Start of MATERIAL PROVIDED
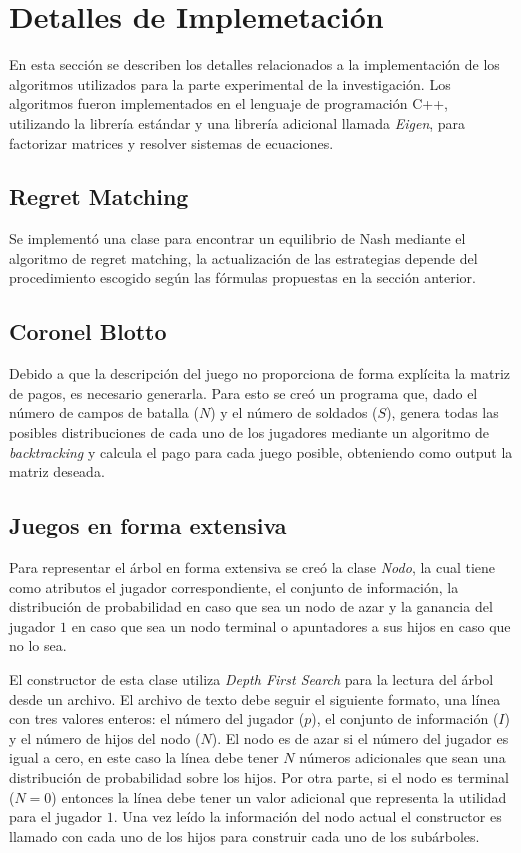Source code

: \section{Detalles de Implemetación}
En esta sección se describen los detalles relacionados a la implementación de los algoritmos utilizados para la parte experimental de la investigación. Los algoritmos fueron implementados en el lenguaje de programación C++, utilizando la librería estándar y una librería adicional llamada \textit{Eigen}, para factorizar matrices y resolver sistemas de ecuaciones.

\subsection{Regret Matching}
Se implementó una clase para encontrar un equilibrio de Nash mediante el algoritmo de regret matching, la actualización de las estrategias depende del procedimiento escogido según las fórmulas propuestas en la sección anterior.

\subsection{Coronel Blotto}
Debido a que la descripción del juego no proporciona de forma explícita la matriz de pagos, es necesario generarla. Para esto se creó un programa que, dado el número de campos de batalla ($N$) y el número de soldados ($S$), genera todas las posibles distribuciones de cada uno de los jugadores mediante un algoritmo de \textit{backtracking} y calcula el pago para cada juego posible, obteniendo como output la matriz deseada.

\subsection{Juegos en forma extensiva}
Para representar el árbol en forma extensiva se creó la clase \textit{Nodo}, la cual tiene como atributos el jugador correspondiente, el conjunto de información, la distribución de probabilidad en caso que sea un nodo de azar y la ganancia del jugador $1$ en caso que sea un nodo terminal o apuntadores a sus hijos en caso que no lo sea.

El constructor de esta clase utiliza \textit{Depth First Search} para la lectura del árbol desde un archivo. El archivo de texto debe seguir el siguiente formato, una línea con tres valores enteros: el número del jugador ($p$), el conjunto de información ($I$) y el número de hijos del nodo ($N$). El nodo es de azar si el número del jugador es igual a cero, en este caso la línea debe tener $N$ números adicionales que sean una distribución de probabilidad sobre los hijos. Por otra parte, si el nodo es terminal ($N = 0$) entonces la línea debe tener un valor adicional que representa la utilidad para el jugador $1$. Una vez leído la información del nodo actual el constructor es llamado con cada uno de los hijos para construir cada uno de los subárboles.

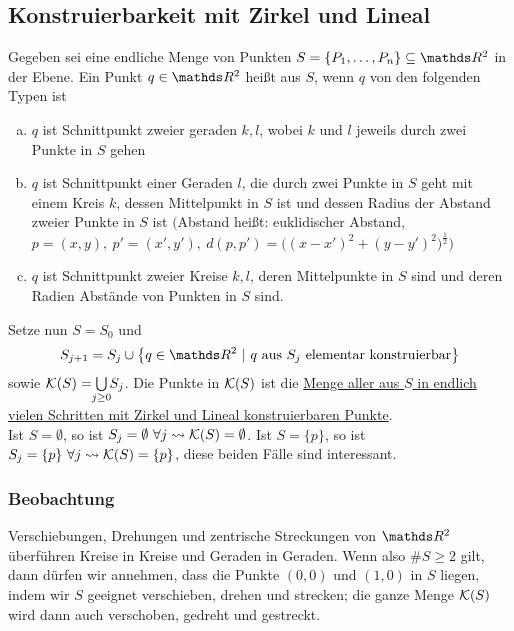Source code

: \subsection{Konstruierbarkeit mit Zirkel und Lineal}
\label{sub:zirkel_lineal}
Gegeben sei eine endliche Menge von Punkten $S=\penbrace{P_1\dt{,}P_n}\subseteq \R^2$ in der Ebene.
Ein Punkt $q\in\R^2$ heißt  aus $S$, wenn $q$ von den folgenden Typen ist
\begin{enumerate}[(a)]
	\item $q$ ist Schnittpunkt zweier geraden $k,l$, wobei $k$ und $l$ jeweils durch zwei Punkte in $S$ gehen
	\item $q$ ist Schnittpunkt einer Geraden $l$, die durch zwei Punkte in $S$ geht mit einem Kreis $k$, dessen Mittelpunkt in $S$ ist und dessen Radius der Abstand zweier Punkte in $S$ ist $\bigg($Abstand heißt: euklidischer Abstand, $p=(x,y),~p'=(x',y'),~d(p,p')=\big((x-x')^2+(y-y')^2\big)^{\frac{1}{2}}\bigg)$
	\item $q$ ist Schnittpunkt zweier Kreise $k,l$, deren Mittelpunkte in $S$ sind und deren Radien Abstände von Punkten in $S$ sind.
\end{enumerate} 
Setze nun $S=S_0$ und
\[
S_{j+1}=S_j\cup \penbrace{q\in \R^2~|~q \text{ aus }S_j \text{ elementar konstruierbar}}
\]
sowie $\mc{K}(S)=\bigcup\ablim{j\ge 0}S_j$.
Die Punkte in $\mathcal{K}(S)$ ist die \uline{Menge aller aus $S$ in endlich vielen Schritten mit Zirkel und Lineal konstruierbaren Punkte}.\\
Ist $S=\emptyset$, so ist $S_j=\emptyset~\forall j\rightsquigarrow \mathcal{K}(S)=\emptyset$.
Ist $S=\{p\}$, so ist $S_j=\{p\}~\forall j\rightsquigarrow \mathcal{K}(S)=\{p\}$, diese beiden Fälle sind interessant.

\subsubsection*{Beobachtung}
Verschiebungen, Drehungen und zentrische Streckungen von $\R^2$ überführen Kreise in Kreise und Geraden in Geraden.
Wenn also $\#S\ge 2$ gilt, dann dürfen wir annehmen, dass die Punkte $(0,0)$ und $(1,0)$ in $S$ liegen, indem wir $S$ geeignet verschieben, drehen und strecken; die ganze Menge $\mathcal{K}(S)$ wird dann auch verschoben, gedreht und gestreckt.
End of MATERIAL PROVIDED
§ **ASSIGNMENT**:
Repeat the records above exactly, without pictures.

§ **RESULT**:
Source code

: \section{Detalles de Implemetación}
En esta sección se describen los detalles relacionados a la implementación de los algoritmos utilizados para la parte experimental de la investigación. Los algoritmos fueron implementados en el lenguaje de programación C++, utilizando la librería estándar y una librería adicional llamada \textit{Eigen}, para factorizar matrices y resolver sistemas de ecuaciones.

\subsection{Regret Matching}
Se implementó una clase para encontrar un equilibrio de Nash mediante el algoritmo de regret matching, la actualización de las estrategias depende del procedimiento escogido según las fórmulas propuestas en la sección anterior.

\subsection{Coronel Blotto}
Debido a que la descripción del juego no proporciona de forma explícita la matriz de pagos, es necesario generarla. Para esto se creó un programa que, dado el número de campos de batalla ($N$) y el número de soldados ($S$), genera todas las posibles distribuciones de cada uno de los jugadores mediante un algoritmo de \textit{backtracking} y calcula el pago para cada juego posible, obteniendo como output la matriz deseada.

\subsection{Juegos en forma extensiva}
Para representar el árbol en forma extensiva se creó la clase \textit{Nodo}, la cual tiene como atributos el jugador correspondiente, el conjunto de información, la distribución de probabilidad en caso que sea un nodo de azar y la ganancia del jugador $1$ en caso que sea un nodo terminal o apuntadores a sus hijos en caso que no lo sea.

El constructor de esta clase utiliza \textit{Depth First Search} para la lectura del árbol desde un archivo. El archivo de texto debe seguir el siguiente formato, una línea con tres valores enteros: el número del jugador ($p$), el conjunto de información ($I$) y el número de hijos del nodo ($N$). El nodo es de azar si el número del jugador es igual a cero, en este caso la línea debe tener $N$ números adicionales que sean una distribución de probabilidad sobre los hijos. Por otra parte, si el nodo es terminal ($N = 0$) entonces la línea debe tener un valor adicional que representa la utilidad para el jugador $1$. Una vez leído la información del nodo actual el constructor es llamado con cada uno de los hijos para construir cada uno de los subárboles.

Source code

: \subsection{Konstruierbarkeit mit Zirkel und Lineal}
\label{sub:zirkel_lineal}
Gegeben sei eine endliche Menge von Punkten $S=\penbrace{P_1\dt{,}P_n}\subseteq \R^2$ in der Ebene.
Ein Punkt $q\in\R^2$ heißt  aus $S$, wenn $q$ von den folgenden Typen ist
\begin{enumerate}[(a)]
	\item $q$ ist Schnittpunkt zweier geraden $k,l$, wobei $k$ und $l$ jeweils durch zwei Punkte in $S$ gehen
	\item $q$ ist Schnittpunkt einer Geraden $l$, die durch zwei Punkte in $S$ geht mit einem Kreis $k$, dessen Mittelpunkt in $S$ ist und dessen Radius der Abstand zweier Punkte in $S$ ist $\bigg($Abstand heißt: euklidischer Abstand, $p=(x,y),~p'=(x',y'),~d(p,p')=\big((x-x')^2+(y-y')^2\big)^{\frac{1}{2}}\bigg)$
	\item $q$ ist Schnittpunkt zweier Kreise $k,l$, deren Mittelpunkte in $S$ sind und deren Radien Abstände von Punkten in $S$ sind.
\end{enumerate} 
Setze nun $S=S_0$ und
\[
S_{j+1}=S_j\cup \penbrace{q\in \R^2~|~q \text{ aus }S_j \text{ elementar konstruierbar}}
\]
sowie $\mc{K}(S)=\bigcup\ablim{j\ge 0}S_j$.
Die Punkte in $\mathcal{K}(S)$ ist die \uline{Menge aller aus $S$ in endlich vielen Schritten mit Zirkel und Lineal konstruierbaren Punkte}.\\
Ist $S=\emptyset$, so ist $S_j=\emptyset~\forall j\rightsquigarrow \mathcal{K}(S)=\emptyset$.
Ist $S=\{p\}$, so ist $S_j=\{p\}~\forall j\rightsquigarrow \mathcal{K}(S)=\{p\}$, diese beiden Fälle sind interessant.

\subsubsection*{Beobachtung}
Verschiebungen, Drehungen und zentrische Streckungen von $\R^2$ überführen Kreise in Kreise und Geraden in Geraden.
Wenn also $\#S\ge 2$ gilt, dann dürfen wir annehmen, dass die Punkte $(0,0)$ und $(1,0)$ in $S$ liegen, indem wir $S$ geeignet verschieben, drehen und strecken; die ganze Menge $\mathcal{K}(S)$ wird dann auch verschoben, gedreht und gestreckt.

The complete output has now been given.